EXERCISE DIRECTIONS: Please, without the pictures, restate every entry exactly.

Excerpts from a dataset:
***

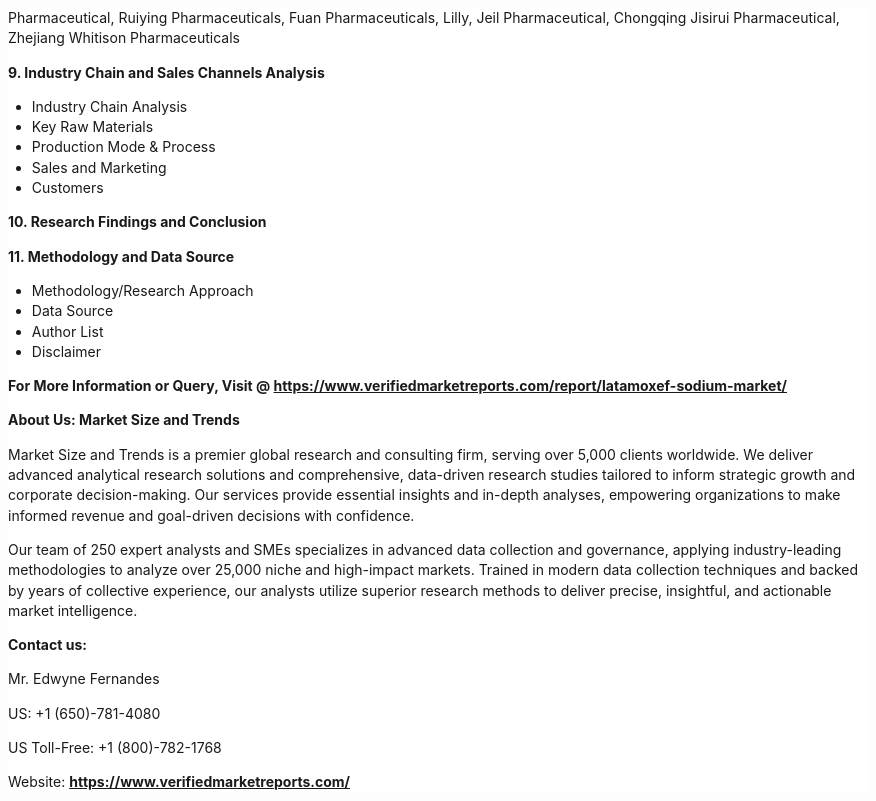 Pharmaceutical, Ruiying Pharmaceuticals, Fuan Pharmaceuticals, Lilly, Jeil Pharmaceutical, Chongqing Jisirui Pharmaceutical, Zhejiang Whitison Pharmaceuticals</strong></p><p><strong>9. Industry Chain and Sales Channels Analysis</strong></p><ul><li>Industry Chain Analysis</li><li>Key Raw Materials</li><li>Production Mode &amp; Process</li><li>Sales and Marketing</li><li>Customers</li></ul><p><strong>10. Research Findings and Conclusion</strong></p><p><strong>11. Methodology and Data Source</strong></p><ul><li>Methodology/Research Approach</li><li>Data Source</li><li>Author List</li><li>Disclaimer</li></ul></p><p><strong>For More Information or Query, Visit @ <a href="https://www.verifiedmarketreports.com/report/latamoxef-sodium-market/">https://www.verifiedmarketreports.com/report/latamoxef-sodium-market/</a></strong></p><p><strong>About Us: Market Size and Trends</strong></p><p>Market Size and Trends is a premier global research and consulting firm, serving over 5,000 clients worldwide. We deliver advanced analytical research solutions and comprehensive, data-driven research studies tailored to inform strategic growth and corporate decision-making. Our services provide essential insights and in-depth analyses, empowering organizations to make informed revenue and goal-driven decisions with confidence.</p><p>Our team of 250 expert analysts and SMEs specializes in advanced data collection and governance, applying industry-leading methodologies to analyze over 25,000 niche and high-impact markets. Trained in modern data collection techniques and backed by years of collective experience, our analysts utilize superior research methods to deliver precise, insightful, and actionable market intelligence.</p><p><strong>Contact us:</strong></p><p>Mr. Edwyne Fernandes</p><p>US: +1 (650)-781-4080</p><p>US Toll-Free: +1 (800)-782-1768</p><p>Website: <strong><a href="https://www.verifiedmarketreports.com/">https://www.verifiedmarketreports.com/</a></strong></p>
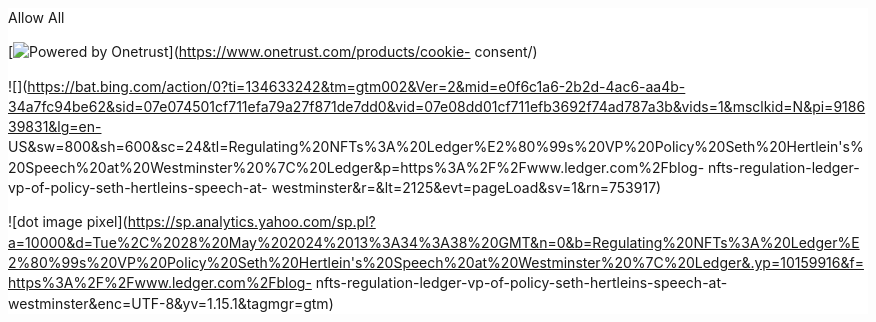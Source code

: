 Allow All

[![Powered by
Onetrust](https://cdn.cookielaw.org/logos/static/powered_by_logo.svg)](https://www.onetrust.com/products/cookie-
consent/)

![](https://bat.bing.com/action/0?ti=134633242&tm=gtm002&Ver=2&mid=e0f6c1a6-2b2d-4ac6-aa4b-34a7fc94be62&sid=07e074501cf711efa79a27f871de7dd0&vid=07e08dd01cf711efb3692f74ad787a3b&vids=1&msclkid=N&pi=918639831&lg=en-
US&sw=800&sh=600&sc=24&tl=Regulating%20NFTs%3A%20Ledger%E2%80%99s%20VP%20Policy%20Seth%20Hertlein's%20Speech%20at%20Westminster%20%7C%20Ledger&p=https%3A%2F%2Fwww.ledger.com%2Fblog-
nfts-regulation-ledger-vp-of-policy-seth-hertleins-speech-at-
westminster&r=&lt=2125&evt=pageLoad&sv=1&rn=753917)

![dot image
pixel](https://sp.analytics.yahoo.com/sp.pl?a=10000&d=Tue%2C%2028%20May%202024%2013%3A34%3A38%20GMT&n=0&b=Regulating%20NFTs%3A%20Ledger%E2%80%99s%20VP%20Policy%20Seth%20Hertlein's%20Speech%20at%20Westminster%20%7C%20Ledger&.yp=10159916&f=https%3A%2F%2Fwww.ledger.com%2Fblog-
nfts-regulation-ledger-vp-of-policy-seth-hertleins-speech-at-
westminster&enc=UTF-8&yv=1.15.1&tagmgr=gtm)

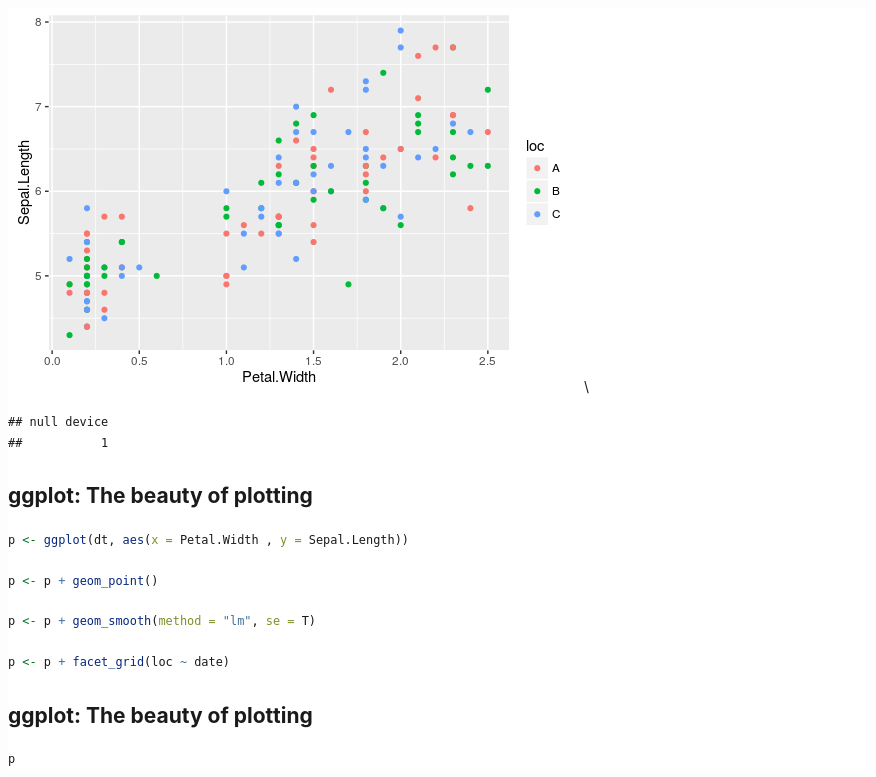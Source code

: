 ![](Rintropresentation_files/figure-html/unnamed-chunk-29-1.png)\


```
## null device 
##           1
```

## ggplot: The beauty of plotting


```r
p <- ggplot(dt, aes(x = Petal.Width , y = Sepal.Length))

p <- p + geom_point()

p <- p + geom_smooth(method = "lm", se = T)

p <- p + facet_grid(loc ~ date)
```

## ggplot: The beauty of plotting


```r
p
```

***

EXERCISE ANSWER:
 Pharmaceutical, Ruiying Pharmaceuticals, Fuan Pharmaceuticals, Lilly, Jeil Pharmaceutical, Chongqing Jisirui Pharmaceutical, Zhejiang Whitison Pharmaceuticals</strong></p><p><strong>9. Industry Chain and Sales Channels Analysis</strong></p><ul><li>Industry Chain Analysis</li><li>Key Raw Materials</li><li>Production Mode &amp; Process</li><li>Sales and Marketing</li><li>Customers</li></ul><p><strong>10. Research Findings and Conclusion</strong></p><p><strong>11. Methodology and Data Source</strong></p><ul><li>Methodology/Research Approach</li><li>Data Source</li><li>Author List</li><li>Disclaimer</li></ul></p><p><strong>For More Information or Query, Visit @ <a href="https://www.verifiedmarketreports.com/report/latamoxef-sodium-market/">https://www.verifiedmarketreports.com/report/latamoxef-sodium-market/</a></strong></p><p><strong>About Us: Market Size and Trends</strong></p><p>Market Size and Trends is a premier global research and consulting firm, serving over 5,000 clients worldwide. We deliver advanced analytical research solutions and comprehensive, data-driven research studies tailored to inform strategic growth and corporate decision-making. Our services provide essential insights and in-depth analyses, empowering organizations to make informed revenue and goal-driven decisions with confidence.</p><p>Our team of 250 expert analysts and SMEs specializes in advanced data collection and governance, applying industry-leading methodologies to analyze over 25,000 niche and high-impact markets. Trained in modern data collection techniques and backed by years of collective experience, our analysts utilize superior research methods to deliver precise, insightful, and actionable market intelligence.</p><p><strong>Contact us:</strong></p><p>Mr. Edwyne Fernandes</p><p>US: +1 (650)-781-4080</p><p>US Toll-Free: +1 (800)-782-1768</p><p>Website: <strong><a href="https://www.verifiedmarketreports.com/">https://www.verifiedmarketreports.com/</a></strong></p>
Source code

: Allow All

[![Powered by
Onetrust](https://cdn.cookielaw.org/logos/static/powered_by_logo.svg)](https://www.onetrust.com/products/cookie-
consent/)

![](https://bat.bing.com/action/0?ti=134633242&tm=gtm002&Ver=2&mid=e0f6c1a6-2b2d-4ac6-aa4b-34a7fc94be62&sid=07e074501cf711efa79a27f871de7dd0&vid=07e08dd01cf711efb3692f74ad787a3b&vids=1&msclkid=N&pi=918639831&lg=en-
US&sw=800&sh=600&sc=24&tl=Regulating%20NFTs%3A%20Ledger%E2%80%99s%20VP%20Policy%20Seth%20Hertlein's%20Speech%20at%20Westminster%20%7C%20Ledger&p=https%3A%2F%2Fwww.ledger.com%2Fblog-
nfts-regulation-ledger-vp-of-policy-seth-hertleins-speech-at-
westminster&r=&lt=2125&evt=pageLoad&sv=1&rn=753917)

![dot image
pixel](https://sp.analytics.yahoo.com/sp.pl?a=10000&d=Tue%2C%2028%20May%202024%2013%3A34%3A38%20GMT&n=0&b=Regulating%20NFTs%3A%20Ledger%E2%80%99s%20VP%20Policy%20Seth%20Hertlein's%20Speech%20at%20Westminster%20%7C%20Ledger&.yp=10159916&f=https%3A%2F%2Fwww.ledger.com%2Fblog-
nfts-regulation-ledger-vp-of-policy-seth-hertleins-speech-at-
westminster&enc=UTF-8&yv=1.15.1&tagmgr=gtm)

Source code

: ![](Rintropresentation_files/figure-html/unnamed-chunk-29-1.png)\


```
## null device 
##           1
```

## ggplot: The beauty of plotting


```r
p <- ggplot(dt, aes(x = Petal.Width , y = Sepal.Length))

p <- p + geom_point()

p <- p + geom_smooth(method = "lm", se = T)

p <- p + facet_grid(loc ~ date)
```

## ggplot: The beauty of plotting


```r
p
```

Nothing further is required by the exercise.